Stalled projects are part of the entrepreneurial experience, especially when you are building a business on the side. In this video blog recorded from his car in Dallas during a rainstorm, Mark shares practical advice on how to get your internet marketing project moving again after it has gone off the rails.

Why Projects Stall

Most part-time entrepreneurs start the year strong with ambitious goals. Progress is consistent for a while, then life intervenes. Busy seasons at work, family vacations, unexpected obligations, and simple burnout can derail even the most disciplined routine. Sometimes it happens multiple times a year. Sometimes weeks or months pass with little meaningful progress.

Mark admits this is a pattern he knows well from personal experience. It is not always that zero progress is happening. Sometimes it is just that the regular, disciplined effort has broken down. Other times, progress genuinely stops entirely.

The Simple Fix: Just Do Something

When you recognize that your project has stalled, the overwhelming feeling of being behind can be paralyzing. You do not know where to start, you cannot face how far behind you are, and the gap between where you are and where you planned to be feels insurmountable.

The answer is simpler than it feels: do something. Anything. Pick one small action and execute it.

  • If it is a video project, record a few minutes of footage or edit a short segment.
  • If it is a writing project, write 500 words or commit to writing three days in a row.
  • If it is a website project, update one page or write one product review.

Small actions build momentum. Momentum builds consistency. Consistency, maintained over months and years, produces results that compound in ways you cannot see day-to-day.

The Marathon Perspective

Internet marketing as a side business is not a sprint. It is a marathon. You need to maintain a sustainable pace and keep pushing forward day after day. A little bit every day, even on the hard days, adds up to something significant over the long run.

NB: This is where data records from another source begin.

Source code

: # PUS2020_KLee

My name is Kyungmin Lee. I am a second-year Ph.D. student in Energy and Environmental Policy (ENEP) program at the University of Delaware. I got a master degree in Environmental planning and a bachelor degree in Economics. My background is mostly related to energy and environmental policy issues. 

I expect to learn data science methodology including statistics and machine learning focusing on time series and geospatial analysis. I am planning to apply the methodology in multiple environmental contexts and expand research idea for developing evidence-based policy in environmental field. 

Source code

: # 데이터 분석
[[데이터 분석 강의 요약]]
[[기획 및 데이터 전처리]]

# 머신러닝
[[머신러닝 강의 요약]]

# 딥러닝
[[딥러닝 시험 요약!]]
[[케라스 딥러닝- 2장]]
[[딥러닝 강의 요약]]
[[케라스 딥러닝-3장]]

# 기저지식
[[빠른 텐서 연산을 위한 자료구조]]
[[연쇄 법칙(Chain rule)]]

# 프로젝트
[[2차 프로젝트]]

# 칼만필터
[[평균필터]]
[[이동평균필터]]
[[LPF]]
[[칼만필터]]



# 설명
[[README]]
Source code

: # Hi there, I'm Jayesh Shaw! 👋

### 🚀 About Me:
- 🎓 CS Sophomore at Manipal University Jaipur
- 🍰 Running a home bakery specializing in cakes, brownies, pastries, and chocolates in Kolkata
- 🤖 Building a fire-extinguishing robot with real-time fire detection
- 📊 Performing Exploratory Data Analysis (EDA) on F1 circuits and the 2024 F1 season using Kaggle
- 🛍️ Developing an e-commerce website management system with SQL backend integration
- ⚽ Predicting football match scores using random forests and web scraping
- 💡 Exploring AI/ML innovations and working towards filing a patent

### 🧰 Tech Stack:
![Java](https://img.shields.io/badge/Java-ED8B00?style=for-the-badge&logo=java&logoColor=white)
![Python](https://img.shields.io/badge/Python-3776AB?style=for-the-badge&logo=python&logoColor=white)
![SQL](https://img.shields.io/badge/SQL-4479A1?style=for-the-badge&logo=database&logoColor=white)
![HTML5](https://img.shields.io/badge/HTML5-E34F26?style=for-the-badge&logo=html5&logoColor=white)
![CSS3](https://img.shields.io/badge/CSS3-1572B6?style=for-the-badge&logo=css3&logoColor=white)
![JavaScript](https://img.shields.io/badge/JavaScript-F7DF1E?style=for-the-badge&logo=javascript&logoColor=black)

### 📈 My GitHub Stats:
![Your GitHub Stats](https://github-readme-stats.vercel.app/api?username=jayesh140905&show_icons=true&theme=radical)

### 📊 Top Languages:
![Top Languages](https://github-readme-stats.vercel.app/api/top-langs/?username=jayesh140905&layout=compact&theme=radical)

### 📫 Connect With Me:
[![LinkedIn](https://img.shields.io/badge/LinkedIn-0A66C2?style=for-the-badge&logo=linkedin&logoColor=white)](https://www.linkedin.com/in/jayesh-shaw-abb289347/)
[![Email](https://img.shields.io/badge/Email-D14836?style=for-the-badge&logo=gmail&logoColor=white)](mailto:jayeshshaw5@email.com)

The key insight: you do not need to solve everything today. You just need to take the next step. Then take the next one after that.

What's Changed Since This Post

Mark published this in June 2014. The advice is timeless, though the tools and context have evolved.

Habit-building science has advanced. Books like Atomic Habits by James Clear (2018) formalized many of the principles Mark describes here. The concept of starting small, building systems rather than relying on motivation, and focusing on identity-based habits now has a robust framework that entrepreneurs can follow.

Productivity tools have proliferated. Apps for habit tracking, project management, and accountability are widely available. However, the fundamental advice remains unchanged: when you are stuck, the first step is simply to start working again, no matter how small the effort.

Mental health awareness in entrepreneurship has grown. The feelings Mark describes, being overwhelmed, avoiding the project, struggling to re-engage, are now recognized as common patterns that benefit from self-awareness and sometimes professional support. The advice to do something small is consistent with evidence-based approaches to overcoming procrastination and creative blocks.